United States v. Steele, 178 F.3d 1230, 1237 (11th Cir. 1999).             Subsequent

amendments that clarify the guidelines, however, should be considered on appeal

regardless of the date of sentencing. See United States v. Gunby, 112 F.3d 1493, 1499

n.9 (11th Cir. 1994). “Clarifying amendments do not effect a substantive change, but

provide persuasive evidence of how the Sentencing Commission originally envisioned

application of the relevant guideline.” Burke v. United States, 152 F.3d 1329, 1332

(11th Cir. 1998). Because Amendment 634 became effective on November 1, 2001,

after the date of Descent’s sentencing hearing, we must decide whether it clarifies

USSG § 2S1.1 or substantively changes it.
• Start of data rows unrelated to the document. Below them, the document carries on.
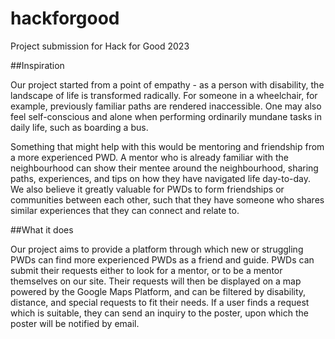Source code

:# hackforgood
Project submission for Hack for Good 2023

##Inspiration

Our project started from a point of empathy - as a person with disability, the landscape of life is transformed radically. For someone in a wheelchair, for example, previously familiar paths are rendered inaccessible. One may also feel self-conscious and alone when performing ordinarily mundane tasks in daily life, such as boarding a bus. 

Something that might help with this would be mentoring and friendship from a more experienced PWD. A mentor who is already familiar with the neighbourhood can show their mentee around the neighbourhood, sharing paths, experiences, and tips on how they have navigated life day-to-day. We also believe it greatly valuable for PWDs to form friendships or communities between each other, such that they have someone who shares similar experiences that they can connect and relate to.

##What it does

Our project aims to provide a platform through which new or struggling PWDs can find more experienced PWDs as a friend and guide. PWDs can submit their requests either to look for a mentor, or to be a mentor themselves on our site. Their requests will then be displayed on a map powered by the Google Maps Platform, and can be filtered by disability, distance, and special requests to fit their needs. If a user finds a request which is suitable, they can send an inquiry to the poster, upon which the poster will be notified by email.
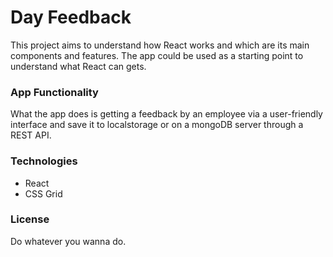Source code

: # Day Feedback

This project aims to understand how React works and which are its main components and features. The app could be used as a starting point to understand what React can gets.

### App Functionality
What the app does is getting a feedback by an employee via a user-friendly interface and save it to localstorage or on a mongoDB server through a REST API.

### Technologies

 - React
 - CSS Grid
### License
Do whatever you wanna do.

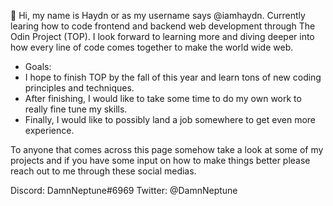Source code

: 👋 Hi, my name is Haydn or as my username says @iamhaydn.
Currently learing how to code frontend and backend web development through The Odin Project (TOP). I look forward to learning more and diving deeper 
into how every line of code comes together to make the world wide web.


- Goals:
- I hope to finish TOP by the fall of this year and learn tons of new coding principles and techniques.
- After finishing, I would like to take some time to do my own work to really fine tune my skills.
- Finally, I would like to possibly land a job somewhere to get even more experience.

To anyone that comes across this page somehow take a look at some of my projects and if you have some input on how to make things better please reach out 
to me through these social medias.

Discord: DamnNeptune#6969
Twitter: @DamnNeptune

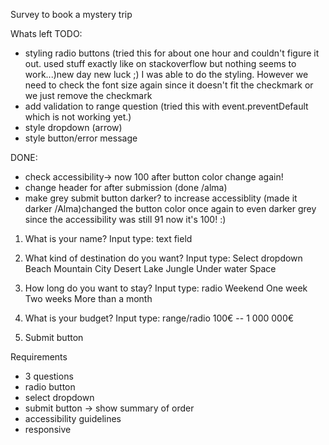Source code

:Survey to book a mystery trip

Whats left TODO:

- styling radio buttons (tried this for about one hour and couldn't figure it out. used stuff exactly like on stackoverflow but nothing seems to work...)new day new luck ;) I was able to do the styling. However we need to check the font size again since it doesn't fit the checkmark or we just remove the checkmark
- add validation to range question (tried this with event.preventDefault which is not working yet.)
- style dropdown (arrow)
- style button/error message

DONE:

- check accessibility-> now 100 after button color change again!
- change header for after submission (done /alma)
- make grey submit button darker? to increase accessiblity (made it darker /Alma)changed the button color once again to even darker grey since the accessibility was still 91 now it's 100! :)

1. What is your name?
   Input type: text field

2. What kind of destination do you want?
   Input type: Select dropdown
   Beach
   Mountain
   City
   Desert
   Lake
   Jungle
   Under water
   Space

3. How long do you want to stay?
   Input type: radio
   Weekend
   One week
   Two weeks
   More than a month

4. What is your budget?
   Input type: range/radio
   100€ -- 1 000 000€

5. Submit button

Requirements

- 3 questions
- radio button
- select dropdown
- submit button -> show summary of order
- accessibility guidelines
- responsive
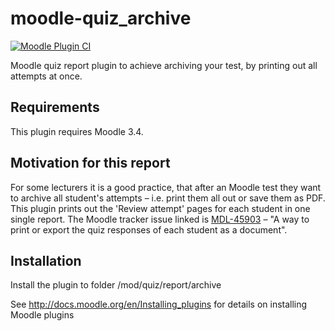 moodle-quiz_archive 
=========================
[![Moodle Plugin CI](https://github.com/bfh/moodle-quiz_archive/workflows/Moodle%20Plugin%20CI/badge.svg?branch=master)](https://github.com/bfh/moodle-quiz_archive/actions?query=workflow%3A%22Moodle+Plugin+CI%22+branch%3Amaster)

Moodle quiz report plugin to achieve archiving your test, by printing out all attempts at once.


Requirements
------------

This plugin requires Moodle 3.4.


Motivation for this report
--------------------------

For some lecturers it is a good practice, that after an Moodle test they want to archive all student's attempts – i.e. print them all out or save them as PDF.
This plugin prints out the 'Review attempt' pages for each student in one single report.
The Moodle tracker issue linked is [MDL-45903](https://tracker.moodle.org/browse/MDL-45903) – "A way to print or export the quiz responses of each student as a document".



Installation
------------

Install the plugin to folder
/mod/quiz/report/archive

See http://docs.moodle.org/en/Installing_plugins for details on installing Moodle plugins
      Although this is an issue of first impression in our circuit, three of our sister

circuits have concluded that Amendment 634 effects a substantive change to the

guidelines. See United States v. King, 280 F.3d 886 (8th Cir. 2002); United States v.

McIntosh, 280 F.3d 479 (5th Cir. 2002); United States v. Sabbeth, 277 F.3d 94 (2d

Cir. 2002). We agree with the reasoning of these decisions.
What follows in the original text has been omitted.